**Instructions for the task**. From the records below, output exactly the lines running from the line containing "use for prediction." through the line containing "query images set.", and no others.
━━━━━━━━━━━━━━━━━━━━━━━━━━━━━━
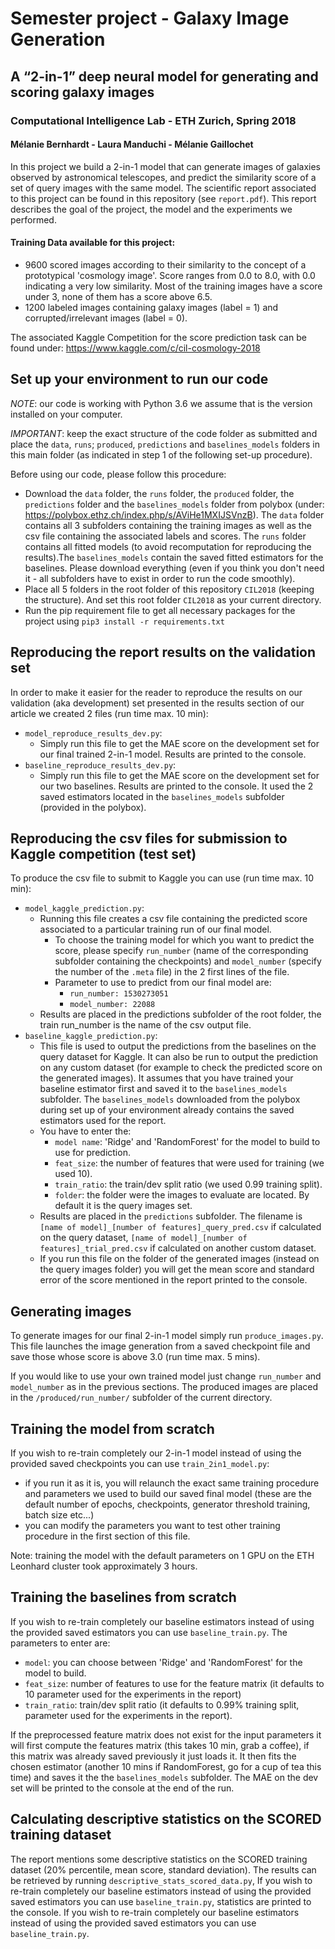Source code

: # Semester project - Galaxy Image Generation
## A “2-in-1” deep neural model for generating and scoring galaxy images
### Computational Intelligence Lab - ETH Zurich, Spring 2018
#### Mélanie Bernhardt - Laura Manduchi - Mélanie Gaillochet

In this project we build a 2-in-1 model that can generate images of galaxies observed by astronomical telescopes, and predict the similarity score of a set of query images with the same model.
The scientific report associated to this project can be found in this repository (see `report.pdf`). This report describes the goal of the project, the model and the experiments we performed.

#### Training Data available for this project:
* 9600 scored images according to their similarity to the concept of a prototypical 'cosmology image'. Score ranges from 0.0 to 8.0, with 0.0 indicating a very low similarity. Most of the training images have a score under 3, none of them has a score above 6.5.  
* 1200 labeled images containing galaxy images (label = 1) and corrupted/irrelevant images (label = 0).

The associated Kaggle Competition for the score prediction task can be found under: https://www.kaggle.com/c/cil-cosmology-2018

## Set up your environment to run our code
_NOTE_: our code is working with Python 3.6 we assume that is the version installed on your computer.

_IMPORTANT_: keep the exact structure of the code folder as submitted and place the `data`, `runs`; `produced`, `predictions` and `baselines_models` folders in this main folder (as indicated in step 1 of the following set-up procedure).

Before using our code, please follow this procedure:
* Download the `data` folder, the `runs` folder, the `produced` folder, the `predictions` folder and the `baselines_models` folder from polybox (under: https://polybox.ethz.ch/index.php/s/AViHe1MXIJSVnzB). The `data` folder contains all 3 subfolders containing the training images as well as the csv file containing the associated labels and scores. The `runs` folder contains all fitted models (to avoid recomputation for reproducing the results).The `baselines_models` contain the saved fitted estimators for the baselines. Please download everything (even if you think you don't need it - all subfolders have to exist in order to run the code smoothly).
* Place all 5 folders in the root folder of this repository `CIL2018` (keeping the structure). And set this root folder `CIL2018` as your current directory.
* Run the pip requirement file to get all necessary packages for the project using `pip3 install -r requirements.txt`

## Reproducing the report results on the validation set
In order to make it easier for the reader to reproduce the results on our validation (aka development) set presented in the results section of our article we created 2 files (run time max. 10 min): 
 * `model_reproduce_results_dev.py`: 
    - Simply run this file to get the MAE score on the development set for our final trained 2-in-1 model. Results are printed to the console.
 * `baseline_reproduce_results_dev.py`:
    - Simply run this file to get the MAE score on the development set for our two baselines. Results are printed to the        console. It used the 2 saved estimators located in the `baselines_models` subfolder (provided in the polybox).
    
 ## Reproducing the csv files for submission to Kaggle competition (test set)
 To produce the csv file to submit to Kaggle you can use (run time max. 10 min):
 * `model_kaggle_prediction.py`: 
    - Running this file creates a csv file containing the predicted score associated to a particular training run of our final                  model.
        * To choose the training model for which you want to predict the score, please specify `run_number` (name of the corresponding subfolder containing the checkpoints) and `model_number` (specify the number of the `.meta` file) in the 2 first lines of the file. 
        * Parameter to use to predict from our final model are:
            - `run_number: 1530273051`
            - `model_number: 22088`
    - Results are placed in the predictions subfolder of the root folder, the train run_number is the name of the csv output file.
 * `baseline_kaggle_prediction.py`:
    - This file is used to output the predictions from the baselines on the query dataset for Kaggle. It can also be run to output the prediction on any custom dataset (for example to check the predicted score on the generated images).
It assumes that you have trained your baseline estimator first and saved it to the `baselines_models` subfolder. The `baselines_models` downloaded from the polybox during set up of your environment already contains the saved estimators used for the report.
    - You have to enter the:
        * `model name`: 'Ridge' and 'RandomForest' for the model to build to use for prediction.
        * `feat_size`: the number of features that were used for training (we used 10).
        * `train_ratio`: the train/dev split ratio (we used 0.99 training split).
        * `folder`: the folder were the images to evaluate are located. By default it is the query images set.
    - Results are placed in the `predictions` subfolder. The filename is `[name of model]_[number of features]_query_pred.csv` if calculated on the query dataset, `[name of model]_[number of features]_trial_pred.csv` if calculated on another custom dataset.
    - If you run this file on the folder of the generated images (instead on the query images folder) you will get the mean score and standard error of the score mentioned in the report printed to the console.
           
 ## Generating images
 To generate images for our final 2-in-1 model simply run `produce_images.py`. 
 This file launches the image generation from a saved checkpoint file and save those whose score is above 3.0 (run time max. 5 mins).
 
 If you would like to use your own trained model just change `run_number` and `model_number` as in the previous sections.
 The produced images are placed in the `/produced/run_number/` subfolder of the current directory.
 
 ## Training the model from scratch
 If you wish to re-train completely our 2-in-1 model instead of using the provided saved checkpoints you can use `train_2in1_model.py`:
 * if you run it as it is, you will relaunch the exact same training procedure and parameters we used to build our saved final model (these are the default number of epochs, checkpoints, generator threshold training, batch size etc...)
 * you can modify the parameters you want to test other training procedure in the first section of this file.

Note: training the model with the default parameters on 1 GPU on the ETH Leonhard cluster took approximately 3 hours.
 
 
 ## Training the baselines from scratch
 If you wish to re-train completely our baseline estimators instead of using the provided saved estimators you can use `baseline_train.py`.
 The parameters to enter are:
 * `model`: you can choose between 'Ridge' and 'RandomForest' for the model to build.
 * `feat_size`: number of features to use for the feature matrix (it defaults to 10 parameter used for the
experiments in the report)
 * `train_ratio`: train/dev split ratio (it defaults to 0.99% training split, parameter used for the
experiments in the report).

If the preprocessed feature matrix does not exist for the input parameters it will first compute the features matrix (this takes 10 min, grab a coffee), if this matrix was already saved previously it just loads it.
It then fits the chosen estimator (another 10 mins if RandomForest, go for a cup of tea this time) and saves it the the `baselines_models` subfolder.
The MAE on the dev set will be printed to the console at the end of the run.

## Calculating descriptive statistics on the SCORED training dataset
The report mentions some descriptive statistics on the SCORED training dataset (20% percentile, mean score, standard deviation). The results can be retrieved by running `descriptive_stats_scored_data.py`,
 If you wish to re-train completely our baseline estimators instead of using the provided saved estimators you can use `baseline_train.py`, statistics are printed to the console.
 If you wish to re-train completely our baseline estimators instead of using the provided saved estimators you can use `baseline_train.py`.
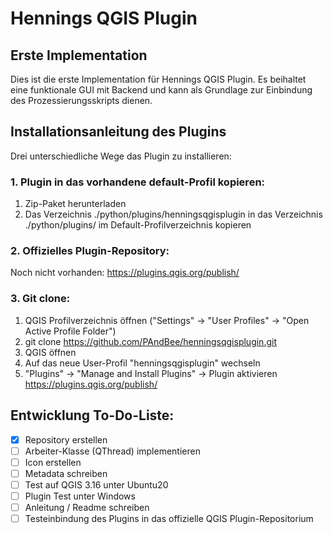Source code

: # Hennings QGIS Plugin

## Erste Implementation

Dies ist die erste Implementation für Hennings QGIS Plugin. Es beihaltet eine funktionale GUI mit Backend und kann als Grundlage zur Einbindung des Prozessierungsskripts dienen.

## Installationsanleitung des Plugins

Drei unterschiedliche Wege das Plugin zu installieren:

### 1. Plugin in das vorhandene default-Profil kopieren:
1. Zip-Paket herunterladen
2. Das Verzeichnis ./python/plugins/henningsqgisplugin in das Verzeichnis ./python/plugins/ im Default-Profilverzeichnis kopieren

### 2. Offizielles Plugin-Repository:
Noch nicht vorhanden:
https://plugins.qgis.org/publish/

### 3. Git clone:
1. QGIS Profilverzeichnis öffnen ("Settings" -> "User Profiles" -> "Open Active Profile Folder")
2. git clone https://github.com/PAndBee/henningsqgisplugin.git
3. QGIS öffnen
4. Auf das neue User-Profil "henningsqgisplugin" wechseln
5. "Plugins" -> "Manage and Install Plugins" -> Plugin aktivieren
https://plugins.qgis.org/publish/
## Entwicklung To-Do-Liste:

- [x] Repository erstellen
- [ ] Arbeiter-Klasse (QThread) implementieren
- [ ] Icon erstellen
- [ ] Metadata schreiben
- [ ] Test auf QGIS 3.16 unter Ubuntu20
- [ ] Plugin Test unter Windows
- [ ] Anleitung / Readme schreiben
- [ ] Testeinbindung des Plugins in das offizielle QGIS Plugin-Repositorium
━━━━━━━━━━━━━━━━━━━━━━━━━━━━━━
**Solution**.
        * `model name`: 'Ridge' and 'RandomForest' for the model to build to use for prediction.
        * `feat_size`: the number of features that were used for training (we used 10).
        * `train_ratio`: the train/dev split ratio (we used 0.99 training split).
        * `folder`: the folder were the images to evaluate are located. By default it is the query images set.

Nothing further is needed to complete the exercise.